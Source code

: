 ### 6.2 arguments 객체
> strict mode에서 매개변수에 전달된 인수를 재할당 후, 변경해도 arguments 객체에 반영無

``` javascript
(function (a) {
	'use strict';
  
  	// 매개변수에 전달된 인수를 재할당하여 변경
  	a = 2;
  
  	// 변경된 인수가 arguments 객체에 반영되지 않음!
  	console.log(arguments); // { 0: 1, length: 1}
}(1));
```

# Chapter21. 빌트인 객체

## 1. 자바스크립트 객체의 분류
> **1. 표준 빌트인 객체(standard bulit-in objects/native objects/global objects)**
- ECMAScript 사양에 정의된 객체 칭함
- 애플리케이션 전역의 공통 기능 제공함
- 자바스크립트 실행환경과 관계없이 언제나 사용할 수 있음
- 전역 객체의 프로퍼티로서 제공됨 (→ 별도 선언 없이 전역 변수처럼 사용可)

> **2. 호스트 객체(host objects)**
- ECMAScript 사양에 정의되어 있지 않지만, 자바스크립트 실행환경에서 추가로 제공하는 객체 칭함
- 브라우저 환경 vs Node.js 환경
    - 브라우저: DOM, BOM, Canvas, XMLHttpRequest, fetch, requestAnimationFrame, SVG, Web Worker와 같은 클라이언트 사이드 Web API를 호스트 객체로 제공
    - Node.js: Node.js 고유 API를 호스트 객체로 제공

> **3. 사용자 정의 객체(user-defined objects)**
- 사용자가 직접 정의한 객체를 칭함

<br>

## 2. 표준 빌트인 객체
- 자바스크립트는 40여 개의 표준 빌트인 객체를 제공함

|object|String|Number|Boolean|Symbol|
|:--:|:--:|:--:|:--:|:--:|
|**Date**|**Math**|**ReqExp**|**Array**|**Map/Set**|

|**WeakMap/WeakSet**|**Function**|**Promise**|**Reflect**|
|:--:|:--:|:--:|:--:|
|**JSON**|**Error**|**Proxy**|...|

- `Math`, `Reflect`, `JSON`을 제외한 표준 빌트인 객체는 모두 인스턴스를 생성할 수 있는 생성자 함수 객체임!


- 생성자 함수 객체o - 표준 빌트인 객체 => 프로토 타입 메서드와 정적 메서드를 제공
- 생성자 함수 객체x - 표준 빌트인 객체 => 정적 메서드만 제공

○ ○ ○ ○

Look above for the line containing "## 2. 표준 빌트인 객체", then transcribe it and all lines after it through the last, exactly and with nothing else.

## 2. 표준 빌트인 객체
- 자바스크립트는 40여 개의 표준 빌트인 객체를 제공함

|object|String|Number|Boolean|Symbol|
|:--:|:--:|:--:|:--:|:--:|
|**Date**|**Math**|**ReqExp**|**Array**|**Map/Set**|

|**WeakMap/WeakSet**|**Function**|**Promise**|**Reflect**|
|:--:|:--:|:--:|:--:|
|**JSON**|**Error**|**Proxy**|...|

- `Math`, `Reflect`, `JSON`을 제외한 표준 빌트인 객체는 모두 인스턴스를 생성할 수 있는 생성자 함수 객체임!


- 생성자 함수 객체o - 표준 빌트인 객체 => 프로토 타입 메서드와 정적 메서드를 제공
- 생성자 함수 객체x - 표준 빌트인 객체 => 정적 메서드만 제공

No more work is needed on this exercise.